Esa noche, como de costumbre,
salió a dar un paseo, durante el cual solía fumar un puro. Nunca
regresó. Así comienza el doctor James Mortimer la descripción de
los extraños hechos relativos a la muerte de Sir Charles
Baskerville, el rico terrateniente de Dartmoor. Más tarde agrega
cierto detalle que suscita la aprobación explícita de Holmes (algo
poco frecuente), cuando infiere que el fallecido estuvo al menos
cinco o diez minutos parado en cercanías del lugar donde se encontró
su cuerpo. ¿Cómo lo sabe?, pregunta el detective. Porque se le
había caído dos veces la ceniza del cigarro, responde el galeno.
Dichos pormenores tabaquísticos enriquecen la trama y ayudan a crear
el clima de la novela más exitosa y reconocida en la saga
sherlockiana, que dio lugar a numerosas producciones
cinematográficas y televisivas. Varias de ellas no desatienden el
momento de nuestro interés, entre las cuales seleccionamos tres
casos sin omitir los respectivos actores que encarnaron al personaje:
Ballard Berkeley para la serie de la BBC (1968), David Langton
durante el largometraje de Sy Weintraub (1983) y Raymond Adamson en
el serial de Granada TV (1988).
Como dijimos, Sir Charles era un
acaudalado latifundista, un landlord en todo sentido, poseedor de
grandes extensiones que arrendaba a diferentes campesinos. En
semejante contexto no hace falta mucha sagacidad para colegir su
holgada posición económica, especialmente durante una época en que
la superficie del terreno era directamente proporcional a la riqueza
y condición social de su dueño. Ahora bien, lo que aquí nos
interesa es aquello que el malogrado aristócrata fumaba al momento
de su muerte. ¿Sería un cigarro indio de Trichinopoly, el más
popular en el Reino Unido de entonces? ¿O tal vez uno de Europa
continental (Holanda, Suiza, Alemania, Bélgica), cuyo consumo
también estaba muy extendido entre los victorianos? Personalmente
creo que no era nada de eso. Considerando el estatus del sujeto en
cuestión, la probabilidad más lógica pasa por el lado de los
habanos legítimos, es decir, la máxima expresión cualitativa de
los cigarros puros. Su presencia en el mercado tabacalero británico
durante el siglo XIX se encuentra ampliamente documentada, siempre
encabezando el segmento más caro y exclusivo.

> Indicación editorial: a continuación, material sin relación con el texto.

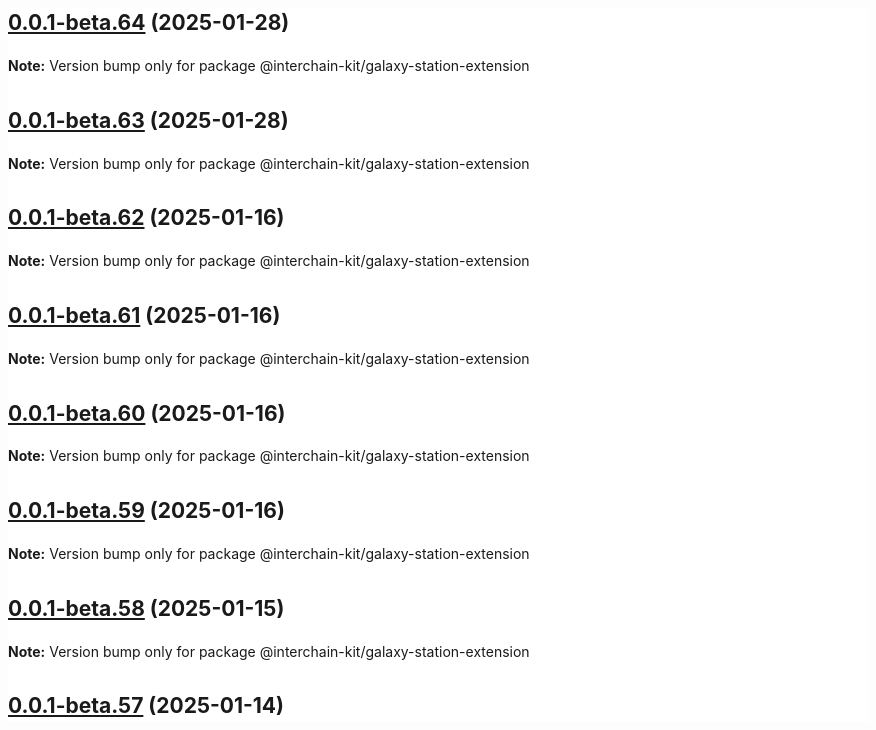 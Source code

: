 ## [0.0.1-beta.64](https://github.com/interchain-kit/galaxy-station-extension/compare/@interchain-kit/galaxy-station-extension@0.0.1-beta.63...@interchain-kit/galaxy-station-extension@0.0.1-beta.64) (2025-01-28)

**Note:** Version bump only for package @interchain-kit/galaxy-station-extension

## [0.0.1-beta.63](https://github.com/interchain-kit/galaxy-station-extension/compare/@interchain-kit/galaxy-station-extension@0.0.1-beta.62...@interchain-kit/galaxy-station-extension@0.0.1-beta.63) (2025-01-28)

**Note:** Version bump only for package @interchain-kit/galaxy-station-extension

## [0.0.1-beta.62](https://github.com/interchain-kit/galaxy-station-extension/compare/@interchain-kit/galaxy-station-extension@0.0.1-beta.61...@interchain-kit/galaxy-station-extension@0.0.1-beta.62) (2025-01-16)

**Note:** Version bump only for package @interchain-kit/galaxy-station-extension

## [0.0.1-beta.61](https://github.com/interchain-kit/galaxy-station-extension/compare/@interchain-kit/galaxy-station-extension@0.0.1-beta.60...@interchain-kit/galaxy-station-extension@0.0.1-beta.61) (2025-01-16)

**Note:** Version bump only for package @interchain-kit/galaxy-station-extension

## [0.0.1-beta.60](https://github.com/interchain-kit/galaxy-station-extension/compare/@interchain-kit/galaxy-station-extension@0.0.1-beta.59...@interchain-kit/galaxy-station-extension@0.0.1-beta.60) (2025-01-16)

**Note:** Version bump only for package @interchain-kit/galaxy-station-extension

## [0.0.1-beta.59](https://github.com/interchain-kit/galaxy-station-extension/compare/@interchain-kit/galaxy-station-extension@0.0.1-beta.58...@interchain-kit/galaxy-station-extension@0.0.1-beta.59) (2025-01-16)

**Note:** Version bump only for package @interchain-kit/galaxy-station-extension

## [0.0.1-beta.58](https://github.com/interchain-kit/galaxy-station-extension/compare/@interchain-kit/galaxy-station-extension@0.0.1-beta.57...@interchain-kit/galaxy-station-extension@0.0.1-beta.58) (2025-01-15)

**Note:** Version bump only for package @interchain-kit/galaxy-station-extension

## [0.0.1-beta.57](https://github.com/interchain-kit/galaxy-station-extension/compare/@interchain-kit/galaxy-station-extension@0.0.1-beta.56...@interchain-kit/galaxy-station-extension@0.0.1-beta.57) (2025-01-14)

Mi modesta reserva de habanos me
permitió elegir un ejemplar para la degustación del caso,
atendiendo ciertas condiciones de rigor histórico. Para eso nada
mejor que una acreditada y representativa marca de la vieja industria
habanera. De ese modo opté por el celebérrimo petit corona de la
proverbial fábrica Partagás, fundada en 1845 y líder en materia de
exportaciones tabacaleras cubanas durante más de ciento cincuenta
años. Realizadas todas la ceremonias previas correspondientes al
despunte y el encendido uniforme, me encontré con ese equilibrio
perfecto que llevó a la categoría hacia el olimpo de la fineza en materia de tabacos. Notas de cuero, maderas y especias
dominaron la escena en el marco de un tiraje perfecto, cómodo y
placentero de principio a fin. La conclusión es evidente: no por
nada se trata de un lujo asociado a las clases pudientes desde hace
tanto tiempo, tal cual pudo disfrutarlo el difunto Charles
Baskerville en sus últimos minutos de vida.
Así concluyó este análisis durante una templada y lúgubre noche en los suburbios de Buenos
Aires, que sin páramos ni sabuesos terroríficos tuvo su debida
cuota de penumbra, misterio e inquietud.